Required action ▸
The reply should return the data in full, exactly as written.

Data entries

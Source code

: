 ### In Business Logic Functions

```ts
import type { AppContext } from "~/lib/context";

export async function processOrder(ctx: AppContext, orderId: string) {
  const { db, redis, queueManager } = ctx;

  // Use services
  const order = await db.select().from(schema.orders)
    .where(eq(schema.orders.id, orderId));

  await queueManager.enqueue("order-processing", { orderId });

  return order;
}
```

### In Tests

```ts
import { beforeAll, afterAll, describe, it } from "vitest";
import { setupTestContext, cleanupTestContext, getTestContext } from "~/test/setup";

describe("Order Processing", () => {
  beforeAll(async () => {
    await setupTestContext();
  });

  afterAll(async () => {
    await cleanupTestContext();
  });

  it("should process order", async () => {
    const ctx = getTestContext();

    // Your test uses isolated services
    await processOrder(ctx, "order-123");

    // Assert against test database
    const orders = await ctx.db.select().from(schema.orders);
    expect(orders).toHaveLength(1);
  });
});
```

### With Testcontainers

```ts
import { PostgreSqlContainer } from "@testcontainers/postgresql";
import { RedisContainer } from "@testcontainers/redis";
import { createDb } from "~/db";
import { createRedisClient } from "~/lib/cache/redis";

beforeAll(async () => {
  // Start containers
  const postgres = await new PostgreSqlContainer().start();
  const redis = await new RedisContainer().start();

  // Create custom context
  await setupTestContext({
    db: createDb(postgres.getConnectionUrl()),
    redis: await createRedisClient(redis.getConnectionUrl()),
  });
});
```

Exercise response ▸
Source code

: ### In Business Logic Functions

```ts
import type { AppContext } from "~/lib/context";

export async function processOrder(ctx: AppContext, orderId: string) {
  const { db, redis, queueManager } = ctx;

  // Use services
  const order = await db.select().from(schema.orders)
    .where(eq(schema.orders.id, orderId));

  await queueManager.enqueue("order-processing", { orderId });

  return order;
}
```

### In Tests

```ts
import { beforeAll, afterAll, describe, it } from "vitest";
import { setupTestContext, cleanupTestContext, getTestContext } from "~/test/setup";

describe("Order Processing", () => {
  beforeAll(async () => {
    await setupTestContext();
  });

  afterAll(async () => {
    await cleanupTestContext();
  });

  it("should process order", async () => {
    const ctx = getTestContext();

    // Your test uses isolated services
    await processOrder(ctx, "order-123");

    // Assert against test database
    const orders = await ctx.db.select().from(schema.orders);
    expect(orders).toHaveLength(1);
  });
});
```

### With Testcontainers

```ts
import { PostgreSqlContainer } from "@testcontainers/postgresql";
import { RedisContainer } from "@testcontainers/redis";
import { createDb } from "~/db";
import { createRedisClient } from "~/lib/cache/redis";

beforeAll(async () => {
  // Start containers
  const postgres = await new PostgreSqlContainer().start();
  const redis = await new RedisContainer().start();

  // Create custom context
  await setupTestContext({
    db: createDb(postgres.getConnectionUrl()),
    redis: await createRedisClient(redis.getConnectionUrl()),
  });
});
```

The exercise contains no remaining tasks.